Anomaly Detection in Vehicle Localization Sensor Data

Project Overview

Sponsored by the Purdue School of Industrial Engineering, I worked in a team of five to develop a model for detecting cyberattacks in sensor data from automated vehicles. Our goals were minimal runtime and at least 90% accuracy on test data. We processed a large dataset and successfully built a model that met our expectations.

Initial Dataset Description

The dataset consists of multiple CSV files, each containing localization sensor features. Each file represents vehicle trajectory data over time. The dataset includes:

Across eight routes, between 200-300 attack trajectories were generated from their respective ground truths. The dataset was derived from the Complex Urban Dataset.
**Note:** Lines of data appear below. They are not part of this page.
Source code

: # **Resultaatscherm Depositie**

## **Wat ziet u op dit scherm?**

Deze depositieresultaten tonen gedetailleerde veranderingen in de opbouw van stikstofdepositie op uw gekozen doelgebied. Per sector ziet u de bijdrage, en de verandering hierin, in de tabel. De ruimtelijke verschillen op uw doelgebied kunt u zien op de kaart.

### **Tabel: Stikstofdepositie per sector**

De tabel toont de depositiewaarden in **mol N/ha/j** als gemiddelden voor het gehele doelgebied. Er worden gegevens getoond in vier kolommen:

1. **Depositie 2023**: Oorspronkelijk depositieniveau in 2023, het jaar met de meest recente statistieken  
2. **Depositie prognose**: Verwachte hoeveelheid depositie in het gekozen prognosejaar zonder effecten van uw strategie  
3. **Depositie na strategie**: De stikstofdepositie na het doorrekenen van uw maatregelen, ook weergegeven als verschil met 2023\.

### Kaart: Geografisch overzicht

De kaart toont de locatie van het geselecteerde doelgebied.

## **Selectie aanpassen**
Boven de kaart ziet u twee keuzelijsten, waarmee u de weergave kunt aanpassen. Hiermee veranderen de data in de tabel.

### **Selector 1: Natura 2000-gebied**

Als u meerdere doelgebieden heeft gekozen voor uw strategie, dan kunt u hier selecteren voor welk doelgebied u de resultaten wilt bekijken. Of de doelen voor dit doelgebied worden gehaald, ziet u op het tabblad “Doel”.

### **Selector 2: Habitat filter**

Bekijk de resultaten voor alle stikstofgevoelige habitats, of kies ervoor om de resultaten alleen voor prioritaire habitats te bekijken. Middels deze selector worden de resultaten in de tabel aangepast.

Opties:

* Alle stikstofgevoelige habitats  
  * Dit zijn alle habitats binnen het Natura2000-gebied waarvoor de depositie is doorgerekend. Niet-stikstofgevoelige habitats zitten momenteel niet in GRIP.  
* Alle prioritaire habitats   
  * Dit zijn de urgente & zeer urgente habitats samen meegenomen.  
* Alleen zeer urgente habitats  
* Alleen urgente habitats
Dataset structure visualization:

Dataset directory structure

Dataset Attributes (28 features)

  1. time: Timestamp (seconds per row).
  2. x, y, z: Longitude, latitude (radians), and height (meters).
  3. utm_x, utm_y: Coordinates in UTM format.
  4. ve, vn, vu: Velocity in east, north, and up directions (m/s).
  5. pitch, roll, yaw: Vehicle orientation (Euler angles in radians).
  6. qbn_0, qbn_1, qbn_2, qbn_3: Orientation represented as a quaternion.
  7. init_align: Initial vehicle heading.
  8. Standard deviations: Position, velocity, and orientation (x_sd, y_sd, yaw_sd, etc.).

Data Preparation

To simplify the dataset, we aggregated each CSV using mean values, reducing the dataset from over a million entries to 2,546 rows. We combined attack and ground truth data, labeled them, and used XGBoost's feature importance to retain only eight key features:

  1. vx_sd, z_sd: Standard deviations of x and z positions.
  2. ve, vu: Velocity in the east and up directions.
  3. pitch, roll, yaw: Euler angle-based vehicle orientation.
  4. qbn_3: Quaternion component representing vehicle orientation.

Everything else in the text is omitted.